Built environments are greedy. They consume much from nature. Blue Architecture provides a vision for reversing the scheme of things and a roadmap for buildings to produce ecosystem services. By giving creative agency to water, Brook Muller offers vital new approaches to urban architecture.
— Frederick R. Steiner, University of Pennsylvania, author of Making Plans: How to Engage with Landscape, Design, and the Urban Environment
A brilliant teacher, theorist and designer, Brook Muller claims the liminal as his domain in advancing water as a foundation for architectural and urban design. He connects poesis with pragmatics, historical vernaculars with the cutting-edge technological, and accountable supply chain with participatory community action. Muller takes on ecosystems courageously, preparing us for the complexity of the conditions we live in, and offering multiple relevant models for realizing hydrologically responsive urban architectures. I want to live in Muller's future, one in which designers are infrastructural collaborators and stewards helping usher in new processes as we build our common future.
— Frances Bronet, President, Pratt Institute
Spirited, teeming with firsthand accounts and exemplary projects drawn from around the world, Blue Architecture leads us through the ways architecture can holistically incorporate water systems beyond the footprint of a single building. Brook Muller not only delivers a different way to look at the role design can play in addressing environmental uncertainty, but also reveals the values designers might bring to their work.
— Anthony Acciavatti, Yale University, author of Ganges Water Machine: Designing New India's Ancient River
This decentralized account of architectural design reconceives the ways in which urban spaces are inhabited and the habituations of those living within such environs.
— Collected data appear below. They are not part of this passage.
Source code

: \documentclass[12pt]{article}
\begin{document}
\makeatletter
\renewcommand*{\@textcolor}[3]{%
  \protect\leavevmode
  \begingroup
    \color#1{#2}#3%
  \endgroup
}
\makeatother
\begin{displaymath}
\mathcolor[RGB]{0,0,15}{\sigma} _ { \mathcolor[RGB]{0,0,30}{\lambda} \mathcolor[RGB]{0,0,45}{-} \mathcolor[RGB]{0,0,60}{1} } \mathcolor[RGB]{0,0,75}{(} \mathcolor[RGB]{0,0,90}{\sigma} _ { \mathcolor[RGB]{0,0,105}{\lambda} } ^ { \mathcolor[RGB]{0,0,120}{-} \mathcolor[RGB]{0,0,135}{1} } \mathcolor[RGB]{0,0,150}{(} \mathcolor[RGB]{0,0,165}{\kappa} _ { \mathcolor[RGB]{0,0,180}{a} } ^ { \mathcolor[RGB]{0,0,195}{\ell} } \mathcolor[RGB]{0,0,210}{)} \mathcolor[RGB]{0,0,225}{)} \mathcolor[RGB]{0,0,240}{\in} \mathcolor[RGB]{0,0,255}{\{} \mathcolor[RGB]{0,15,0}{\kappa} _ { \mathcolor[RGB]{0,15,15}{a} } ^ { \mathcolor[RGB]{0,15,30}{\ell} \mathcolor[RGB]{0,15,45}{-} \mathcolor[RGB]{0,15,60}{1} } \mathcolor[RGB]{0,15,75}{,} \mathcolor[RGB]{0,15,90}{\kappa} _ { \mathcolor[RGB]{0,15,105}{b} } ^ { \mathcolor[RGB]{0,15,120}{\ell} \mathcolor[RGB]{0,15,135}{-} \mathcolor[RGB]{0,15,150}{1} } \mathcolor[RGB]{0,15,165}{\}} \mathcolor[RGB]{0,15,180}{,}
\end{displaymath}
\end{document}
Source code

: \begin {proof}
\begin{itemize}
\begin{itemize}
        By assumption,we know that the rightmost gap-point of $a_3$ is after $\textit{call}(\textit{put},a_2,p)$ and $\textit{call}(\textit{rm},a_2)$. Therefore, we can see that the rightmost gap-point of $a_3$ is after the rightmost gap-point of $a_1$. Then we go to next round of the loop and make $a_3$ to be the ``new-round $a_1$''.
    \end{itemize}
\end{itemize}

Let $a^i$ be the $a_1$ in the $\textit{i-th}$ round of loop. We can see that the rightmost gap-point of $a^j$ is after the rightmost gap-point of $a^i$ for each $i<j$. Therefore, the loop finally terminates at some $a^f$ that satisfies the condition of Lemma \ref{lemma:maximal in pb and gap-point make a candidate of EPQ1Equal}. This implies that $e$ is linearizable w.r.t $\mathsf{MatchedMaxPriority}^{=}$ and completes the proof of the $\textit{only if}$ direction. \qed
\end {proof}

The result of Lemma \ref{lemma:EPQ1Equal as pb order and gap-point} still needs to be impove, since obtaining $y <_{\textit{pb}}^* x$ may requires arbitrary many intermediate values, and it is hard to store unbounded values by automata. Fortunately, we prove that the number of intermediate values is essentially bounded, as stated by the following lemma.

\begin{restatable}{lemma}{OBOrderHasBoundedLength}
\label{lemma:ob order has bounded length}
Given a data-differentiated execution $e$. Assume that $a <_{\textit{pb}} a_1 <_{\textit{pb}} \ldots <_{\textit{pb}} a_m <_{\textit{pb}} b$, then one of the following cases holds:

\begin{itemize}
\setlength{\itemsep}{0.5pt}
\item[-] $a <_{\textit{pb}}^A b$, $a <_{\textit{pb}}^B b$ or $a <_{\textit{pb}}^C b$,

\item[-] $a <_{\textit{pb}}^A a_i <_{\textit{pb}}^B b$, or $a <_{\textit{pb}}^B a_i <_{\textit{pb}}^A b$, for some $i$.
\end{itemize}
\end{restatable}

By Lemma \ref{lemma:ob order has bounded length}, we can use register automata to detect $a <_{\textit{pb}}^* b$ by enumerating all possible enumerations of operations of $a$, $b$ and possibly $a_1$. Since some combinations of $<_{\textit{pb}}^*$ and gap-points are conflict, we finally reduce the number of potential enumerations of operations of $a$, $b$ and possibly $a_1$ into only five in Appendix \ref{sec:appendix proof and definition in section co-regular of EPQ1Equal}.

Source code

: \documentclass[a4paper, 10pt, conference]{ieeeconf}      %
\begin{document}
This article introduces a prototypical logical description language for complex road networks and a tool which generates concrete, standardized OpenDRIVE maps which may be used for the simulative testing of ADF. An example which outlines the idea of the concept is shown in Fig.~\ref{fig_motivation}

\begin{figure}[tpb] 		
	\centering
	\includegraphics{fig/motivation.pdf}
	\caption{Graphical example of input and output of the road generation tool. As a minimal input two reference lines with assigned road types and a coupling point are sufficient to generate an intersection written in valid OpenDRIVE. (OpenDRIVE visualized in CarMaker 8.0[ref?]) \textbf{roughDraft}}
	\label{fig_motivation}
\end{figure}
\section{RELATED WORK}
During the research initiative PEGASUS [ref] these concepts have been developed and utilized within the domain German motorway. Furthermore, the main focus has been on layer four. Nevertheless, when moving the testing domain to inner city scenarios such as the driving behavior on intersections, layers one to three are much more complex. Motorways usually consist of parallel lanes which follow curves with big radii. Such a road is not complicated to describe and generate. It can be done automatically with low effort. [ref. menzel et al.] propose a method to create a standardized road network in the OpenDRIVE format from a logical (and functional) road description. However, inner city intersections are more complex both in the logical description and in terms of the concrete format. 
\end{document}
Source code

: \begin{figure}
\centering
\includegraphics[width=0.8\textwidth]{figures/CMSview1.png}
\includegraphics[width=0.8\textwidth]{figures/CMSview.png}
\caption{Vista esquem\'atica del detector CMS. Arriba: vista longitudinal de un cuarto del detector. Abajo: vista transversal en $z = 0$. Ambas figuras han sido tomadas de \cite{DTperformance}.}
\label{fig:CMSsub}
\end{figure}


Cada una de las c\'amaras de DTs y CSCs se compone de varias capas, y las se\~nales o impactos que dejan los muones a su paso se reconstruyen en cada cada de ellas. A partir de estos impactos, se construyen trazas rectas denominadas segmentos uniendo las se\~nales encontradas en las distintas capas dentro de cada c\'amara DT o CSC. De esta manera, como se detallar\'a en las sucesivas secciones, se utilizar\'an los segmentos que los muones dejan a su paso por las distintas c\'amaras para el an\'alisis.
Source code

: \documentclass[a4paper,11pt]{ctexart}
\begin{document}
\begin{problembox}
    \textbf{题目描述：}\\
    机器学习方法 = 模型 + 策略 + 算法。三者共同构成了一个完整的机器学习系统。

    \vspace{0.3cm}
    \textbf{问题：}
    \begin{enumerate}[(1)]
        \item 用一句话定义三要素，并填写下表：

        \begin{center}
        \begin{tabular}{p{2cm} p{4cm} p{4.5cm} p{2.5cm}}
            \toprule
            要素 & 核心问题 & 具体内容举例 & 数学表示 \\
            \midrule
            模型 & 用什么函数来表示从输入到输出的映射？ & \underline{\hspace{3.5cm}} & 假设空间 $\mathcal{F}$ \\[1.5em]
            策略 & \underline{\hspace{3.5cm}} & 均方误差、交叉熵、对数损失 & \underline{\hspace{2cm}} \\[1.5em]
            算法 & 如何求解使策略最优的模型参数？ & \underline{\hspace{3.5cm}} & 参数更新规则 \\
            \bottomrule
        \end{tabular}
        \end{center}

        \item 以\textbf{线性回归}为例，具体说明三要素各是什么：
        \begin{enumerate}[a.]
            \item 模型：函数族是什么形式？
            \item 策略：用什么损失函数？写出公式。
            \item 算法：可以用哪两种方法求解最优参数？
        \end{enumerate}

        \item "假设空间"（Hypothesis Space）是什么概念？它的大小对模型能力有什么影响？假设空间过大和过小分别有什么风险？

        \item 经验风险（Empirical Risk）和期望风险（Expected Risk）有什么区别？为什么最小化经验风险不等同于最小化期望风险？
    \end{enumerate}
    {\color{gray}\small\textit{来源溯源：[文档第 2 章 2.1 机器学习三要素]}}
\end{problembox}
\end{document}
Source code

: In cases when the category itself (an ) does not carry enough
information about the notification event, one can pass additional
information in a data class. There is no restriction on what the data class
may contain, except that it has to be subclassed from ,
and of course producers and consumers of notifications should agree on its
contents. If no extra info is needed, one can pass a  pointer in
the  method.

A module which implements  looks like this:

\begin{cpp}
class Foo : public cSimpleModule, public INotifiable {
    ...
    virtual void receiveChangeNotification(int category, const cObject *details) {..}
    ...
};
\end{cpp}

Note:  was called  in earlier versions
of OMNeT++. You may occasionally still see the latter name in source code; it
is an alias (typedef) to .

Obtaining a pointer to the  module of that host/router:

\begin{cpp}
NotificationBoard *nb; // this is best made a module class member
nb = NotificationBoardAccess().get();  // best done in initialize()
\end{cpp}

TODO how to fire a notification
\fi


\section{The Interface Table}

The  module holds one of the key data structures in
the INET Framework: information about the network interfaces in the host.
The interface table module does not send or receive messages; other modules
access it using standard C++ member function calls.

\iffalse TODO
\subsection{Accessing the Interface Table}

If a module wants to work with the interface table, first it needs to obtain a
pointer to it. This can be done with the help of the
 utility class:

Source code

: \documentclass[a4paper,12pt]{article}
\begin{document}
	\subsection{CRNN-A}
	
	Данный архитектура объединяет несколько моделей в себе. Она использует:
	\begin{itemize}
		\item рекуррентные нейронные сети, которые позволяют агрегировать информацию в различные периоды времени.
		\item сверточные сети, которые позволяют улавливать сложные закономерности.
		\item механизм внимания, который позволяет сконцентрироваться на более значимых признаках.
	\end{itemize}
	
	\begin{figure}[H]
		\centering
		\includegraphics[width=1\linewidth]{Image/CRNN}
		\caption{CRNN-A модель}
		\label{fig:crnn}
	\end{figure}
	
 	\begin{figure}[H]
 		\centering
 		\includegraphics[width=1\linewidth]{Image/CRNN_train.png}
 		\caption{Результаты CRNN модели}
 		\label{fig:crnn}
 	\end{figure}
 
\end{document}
Muller’s analysis carefully and critically meanders throughout different climates and cities, demonstrating the particular and non-universalizable agency of water...Written in an approachable manner for any student of the environment, architecture, art, or philosophy, Muller demonstrates an expertise and familiarity with the terrain of contemporary urban problems and their historical development...Arguing for an understanding of water as agential rather than material obstacle, Muller reconceives not only the task of urban architecture but sustainable development as a whole.
— Environmental Philosophy
With every crippling drought and devastating flood, it becomes clearer that climate change requires both new technics and new politics of urban water . . . it is architects and other professionals engaged primarily at the scale of sites and buildings who will find [Blue Architecture] most useful.
— Journal of the American Planning Association
Muller’s model pulls planners, designers, and scholars into a growing conversation that calls on water first to guide future populations away from isolated resource extraction, industrial conveyance, and erasure schemes whose ethics and economies are becoming outmoded, and toward our era’s urgency for more inclusive human-nature approaches. Brook Muller’s Blue Architecture rightly looks to water and watersheds as integrative designer-builders in 'the hydrological city'.